WHAT YOU WILL DO: Find the word "Dictionary" in the records and copy every line where it occurs.

DATA FOR THE TASK:
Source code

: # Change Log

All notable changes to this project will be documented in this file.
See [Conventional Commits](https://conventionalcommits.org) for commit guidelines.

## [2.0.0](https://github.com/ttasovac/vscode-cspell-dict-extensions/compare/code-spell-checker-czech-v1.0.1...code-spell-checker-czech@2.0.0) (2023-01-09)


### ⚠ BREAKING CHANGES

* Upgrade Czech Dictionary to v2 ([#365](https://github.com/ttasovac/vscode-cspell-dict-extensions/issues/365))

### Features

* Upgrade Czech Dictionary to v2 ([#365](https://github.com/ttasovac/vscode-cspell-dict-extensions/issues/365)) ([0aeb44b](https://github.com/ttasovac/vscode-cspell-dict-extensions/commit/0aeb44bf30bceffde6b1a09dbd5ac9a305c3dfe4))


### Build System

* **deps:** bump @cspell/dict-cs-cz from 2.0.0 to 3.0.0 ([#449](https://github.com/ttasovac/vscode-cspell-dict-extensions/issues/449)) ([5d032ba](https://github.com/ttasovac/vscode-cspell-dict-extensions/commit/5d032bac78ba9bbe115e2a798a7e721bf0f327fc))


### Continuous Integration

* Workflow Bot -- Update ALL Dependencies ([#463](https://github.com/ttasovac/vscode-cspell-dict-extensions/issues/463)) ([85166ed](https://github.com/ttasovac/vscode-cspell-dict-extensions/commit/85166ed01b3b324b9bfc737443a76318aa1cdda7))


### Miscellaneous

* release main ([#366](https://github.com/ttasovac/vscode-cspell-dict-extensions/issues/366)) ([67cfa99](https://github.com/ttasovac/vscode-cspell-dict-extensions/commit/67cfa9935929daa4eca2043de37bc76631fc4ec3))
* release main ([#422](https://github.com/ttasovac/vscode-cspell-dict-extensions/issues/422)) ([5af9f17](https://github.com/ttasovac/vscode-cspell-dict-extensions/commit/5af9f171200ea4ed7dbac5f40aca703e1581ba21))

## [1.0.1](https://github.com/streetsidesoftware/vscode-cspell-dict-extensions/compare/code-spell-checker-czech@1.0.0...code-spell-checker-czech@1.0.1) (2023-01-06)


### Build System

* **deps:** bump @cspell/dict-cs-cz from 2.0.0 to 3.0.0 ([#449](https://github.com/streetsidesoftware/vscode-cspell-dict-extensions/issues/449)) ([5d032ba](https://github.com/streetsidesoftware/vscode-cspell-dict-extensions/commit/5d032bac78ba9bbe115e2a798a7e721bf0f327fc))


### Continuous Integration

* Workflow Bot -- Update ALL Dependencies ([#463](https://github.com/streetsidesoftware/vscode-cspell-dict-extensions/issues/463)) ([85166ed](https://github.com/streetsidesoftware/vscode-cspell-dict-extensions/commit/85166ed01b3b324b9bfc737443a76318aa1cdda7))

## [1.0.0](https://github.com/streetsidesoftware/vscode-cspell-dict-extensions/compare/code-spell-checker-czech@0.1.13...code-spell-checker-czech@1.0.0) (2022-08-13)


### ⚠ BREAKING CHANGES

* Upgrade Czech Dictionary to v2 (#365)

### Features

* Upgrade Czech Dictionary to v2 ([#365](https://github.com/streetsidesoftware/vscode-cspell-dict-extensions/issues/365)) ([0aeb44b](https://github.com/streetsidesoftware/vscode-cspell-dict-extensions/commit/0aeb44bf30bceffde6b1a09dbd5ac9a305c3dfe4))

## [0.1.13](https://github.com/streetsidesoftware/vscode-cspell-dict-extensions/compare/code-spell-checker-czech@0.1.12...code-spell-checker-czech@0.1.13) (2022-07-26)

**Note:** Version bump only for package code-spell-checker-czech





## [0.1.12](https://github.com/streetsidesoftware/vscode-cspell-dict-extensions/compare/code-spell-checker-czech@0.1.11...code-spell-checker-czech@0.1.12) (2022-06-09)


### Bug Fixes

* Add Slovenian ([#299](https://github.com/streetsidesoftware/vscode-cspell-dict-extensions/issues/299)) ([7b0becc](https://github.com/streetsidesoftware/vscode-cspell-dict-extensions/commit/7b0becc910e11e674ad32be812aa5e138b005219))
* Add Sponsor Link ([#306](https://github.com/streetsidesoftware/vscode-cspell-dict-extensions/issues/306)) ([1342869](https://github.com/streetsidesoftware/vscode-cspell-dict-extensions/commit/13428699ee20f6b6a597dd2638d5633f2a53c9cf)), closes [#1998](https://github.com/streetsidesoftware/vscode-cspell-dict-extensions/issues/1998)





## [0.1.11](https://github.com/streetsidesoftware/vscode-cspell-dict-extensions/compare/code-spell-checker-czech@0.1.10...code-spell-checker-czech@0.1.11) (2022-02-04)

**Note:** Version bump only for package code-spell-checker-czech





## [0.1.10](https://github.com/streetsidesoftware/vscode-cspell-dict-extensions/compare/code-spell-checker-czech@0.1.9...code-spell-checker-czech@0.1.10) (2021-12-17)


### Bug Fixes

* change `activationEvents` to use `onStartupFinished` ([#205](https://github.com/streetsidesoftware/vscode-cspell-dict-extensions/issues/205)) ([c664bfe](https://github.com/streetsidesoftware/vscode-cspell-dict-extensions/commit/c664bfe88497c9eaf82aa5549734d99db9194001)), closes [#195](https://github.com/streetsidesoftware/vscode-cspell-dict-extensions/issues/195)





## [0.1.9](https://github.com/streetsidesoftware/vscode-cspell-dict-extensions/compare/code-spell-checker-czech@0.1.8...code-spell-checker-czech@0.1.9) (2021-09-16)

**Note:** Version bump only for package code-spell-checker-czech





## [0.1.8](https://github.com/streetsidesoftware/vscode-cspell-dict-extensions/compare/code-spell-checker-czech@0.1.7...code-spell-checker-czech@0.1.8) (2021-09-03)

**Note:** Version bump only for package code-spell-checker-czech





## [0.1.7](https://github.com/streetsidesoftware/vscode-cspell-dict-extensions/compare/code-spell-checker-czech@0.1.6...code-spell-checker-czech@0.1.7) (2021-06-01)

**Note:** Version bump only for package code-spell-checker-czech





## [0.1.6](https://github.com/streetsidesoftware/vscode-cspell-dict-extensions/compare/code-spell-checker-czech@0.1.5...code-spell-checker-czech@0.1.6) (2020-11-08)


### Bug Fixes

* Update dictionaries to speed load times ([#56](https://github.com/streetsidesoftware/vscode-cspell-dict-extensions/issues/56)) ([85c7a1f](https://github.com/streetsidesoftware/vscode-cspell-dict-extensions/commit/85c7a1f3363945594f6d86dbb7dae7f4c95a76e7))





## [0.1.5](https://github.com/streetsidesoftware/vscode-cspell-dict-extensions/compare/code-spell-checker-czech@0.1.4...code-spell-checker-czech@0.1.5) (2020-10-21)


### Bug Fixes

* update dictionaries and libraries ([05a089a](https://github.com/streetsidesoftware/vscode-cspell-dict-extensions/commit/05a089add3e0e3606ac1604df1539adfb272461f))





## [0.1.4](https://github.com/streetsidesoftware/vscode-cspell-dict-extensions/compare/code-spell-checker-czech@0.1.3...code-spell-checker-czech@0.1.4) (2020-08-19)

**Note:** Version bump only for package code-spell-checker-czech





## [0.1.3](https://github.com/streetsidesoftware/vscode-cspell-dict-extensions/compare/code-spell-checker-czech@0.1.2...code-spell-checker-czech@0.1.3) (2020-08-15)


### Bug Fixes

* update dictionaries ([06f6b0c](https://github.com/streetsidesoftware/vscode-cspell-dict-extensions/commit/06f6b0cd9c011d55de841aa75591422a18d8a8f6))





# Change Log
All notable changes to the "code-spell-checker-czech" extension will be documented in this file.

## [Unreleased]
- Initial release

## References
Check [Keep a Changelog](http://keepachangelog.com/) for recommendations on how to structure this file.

EXERCISE RESULT:
* Upgrade Czech Dictionary to v2 ([#365](https://github.com/ttasovac/vscode-cspell-dict-extensions/issues/365))
* Upgrade Czech Dictionary to v2 ([#365](https://github.com/ttasovac/vscode-cspell-dict-extensions/issues/365)) ([0aeb44b](https://github.com/ttasovac/vscode-cspell-dict-extensions/commit/0aeb44bf30bceffde6b1a09dbd5ac9a305c3dfe4))
* Upgrade Czech Dictionary to v2 (#365)
* Upgrade Czech Dictionary to v2 ([#365](https://github.com/streetsidesoftware/vscode-cspell-dict-extensions/issues/365)) ([0aeb44b](https://github.com/streetsidesoftware/vscode-cspell-dict-extensions/commit/0aeb44bf30bceffde6b1a09dbd5ac9a305c3dfe4))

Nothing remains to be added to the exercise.